EXERCISE
Pick every line out of the entries below that holds the string "type", and report them.

DATA SUPPLIED
☆ ☆ ☆
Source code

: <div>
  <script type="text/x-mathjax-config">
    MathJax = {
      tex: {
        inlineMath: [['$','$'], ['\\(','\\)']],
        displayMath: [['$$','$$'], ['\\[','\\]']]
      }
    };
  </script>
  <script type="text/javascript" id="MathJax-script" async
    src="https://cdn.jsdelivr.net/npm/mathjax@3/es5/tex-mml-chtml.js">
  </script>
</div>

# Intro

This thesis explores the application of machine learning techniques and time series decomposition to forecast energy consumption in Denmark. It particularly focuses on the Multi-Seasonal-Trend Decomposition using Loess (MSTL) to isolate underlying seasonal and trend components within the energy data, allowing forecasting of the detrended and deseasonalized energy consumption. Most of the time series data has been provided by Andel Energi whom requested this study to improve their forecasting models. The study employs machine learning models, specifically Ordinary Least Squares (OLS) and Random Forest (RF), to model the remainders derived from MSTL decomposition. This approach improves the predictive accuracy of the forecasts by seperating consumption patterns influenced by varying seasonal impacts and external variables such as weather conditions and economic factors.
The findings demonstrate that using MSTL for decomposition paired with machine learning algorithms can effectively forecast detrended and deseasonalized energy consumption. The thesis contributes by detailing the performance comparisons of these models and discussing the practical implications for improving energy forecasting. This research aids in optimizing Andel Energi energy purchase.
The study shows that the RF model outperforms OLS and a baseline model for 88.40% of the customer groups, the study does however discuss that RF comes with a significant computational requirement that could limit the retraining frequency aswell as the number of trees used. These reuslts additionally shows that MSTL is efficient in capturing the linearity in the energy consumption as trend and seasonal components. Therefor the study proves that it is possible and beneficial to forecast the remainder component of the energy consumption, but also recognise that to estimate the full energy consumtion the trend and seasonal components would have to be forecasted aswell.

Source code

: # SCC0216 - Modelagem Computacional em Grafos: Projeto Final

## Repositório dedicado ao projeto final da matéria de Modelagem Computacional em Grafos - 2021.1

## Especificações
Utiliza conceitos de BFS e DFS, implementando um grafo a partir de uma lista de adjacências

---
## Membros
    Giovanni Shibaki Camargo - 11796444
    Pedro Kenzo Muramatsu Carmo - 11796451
☆ ☆ ☆
RESULT FOR THIS EXERCISE
  <script type="text/x-mathjax-config">
  <script type="text/javascript" id="MathJax-script" async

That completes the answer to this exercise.